A few notes on protein sequence analysis

A branch of protein bioinformatics looks at the sequence-structure relationship between protein structures and their encoding sequences. This is most prominent in homology modelling, where we align a query sequence to a database of sequences with known structures, pick the hit with the highest similarity and cast the structure to the query sequence. These different steps can be a field on its own: sequence alignment, similarity measure and structural remodelling. Here I mention a number of tools used in my current research group:

Sequence alignment

Dynamic programming approaches like Needleman-Wunsch and Smith-Waterman algorithms make use of substitution matrices (like BLOSUM and PAM) and gap penalties for mismatches. We are however in favour of the hidden Markov models. HMMER is a very fast tool to perform multiple sequence alignment. For our use case, as in ANARCI (antigen receptor numbering and receptor classification), we align a query antibody or T cell receptor sequence to a database of sequences of the respective type, select the top hit, and use the numbering scheme associated with the hit to annotate the query.

Similarity measure

How we parameterise gap penalties and substitution matrices will bias the similarity score returned for each of the alignment hits.
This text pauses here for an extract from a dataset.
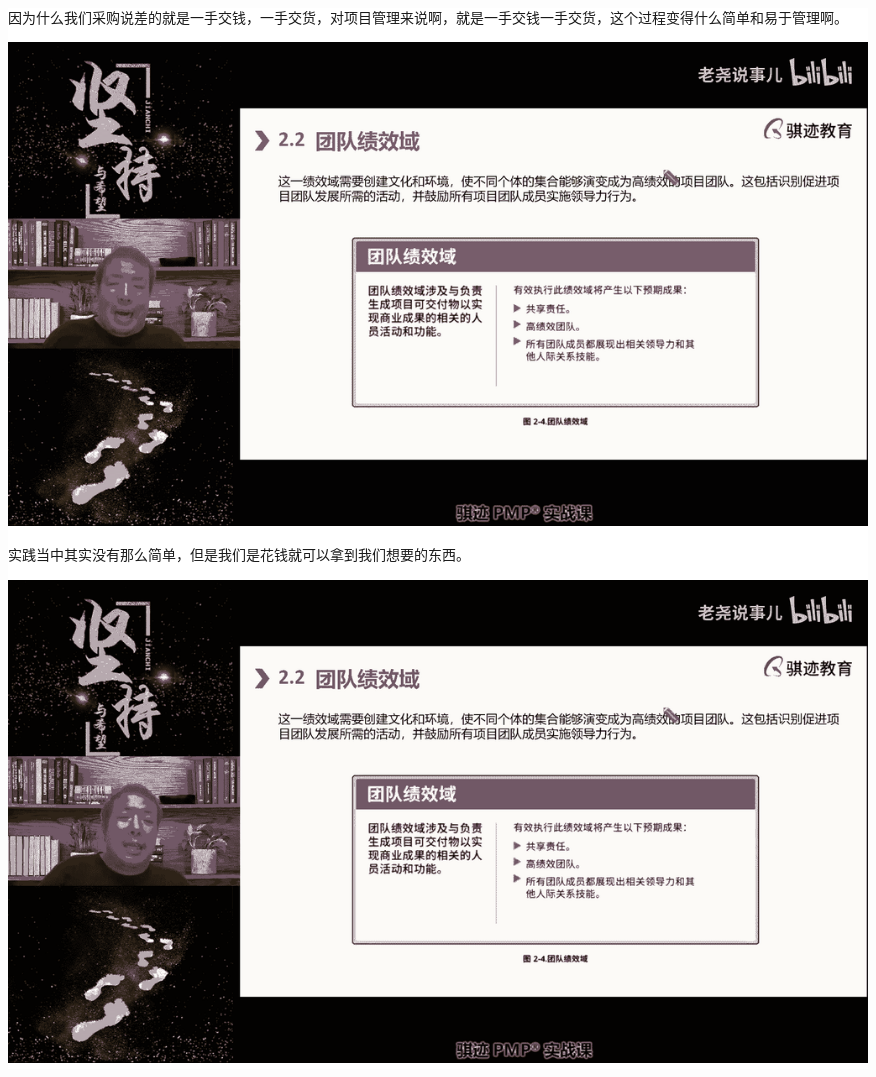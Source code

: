 因为什么我们采购说差的就是一手交钱，一手交货，对项目管理来说啊，就是一手交钱一手交货，这个过程变得什么简单和易于管理啊。



![](img/e5066849901de0f32115d09844af3ad0_33.png)

实践当中其实没有那么简单，但是我们是花钱就可以拿到我们想要的东西。

![](img/e5066849901de0f32115d09844af3ad0_35.png)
BLOSUM62 were derived from the observed amino acid substitution frequency in the local alignments of conserved regions of protein families in BLOCKS database; PAM examines the point accepted mutations during a given evolutionary interval. Environment-specific substitution tables (ESST) incorporates knowledge of the structural constraints of different amino acids to compute the substitution likelihood. ESSTs have been developed for membrane proteins and antibodies to improve alignments, thus the selection of a good structural template.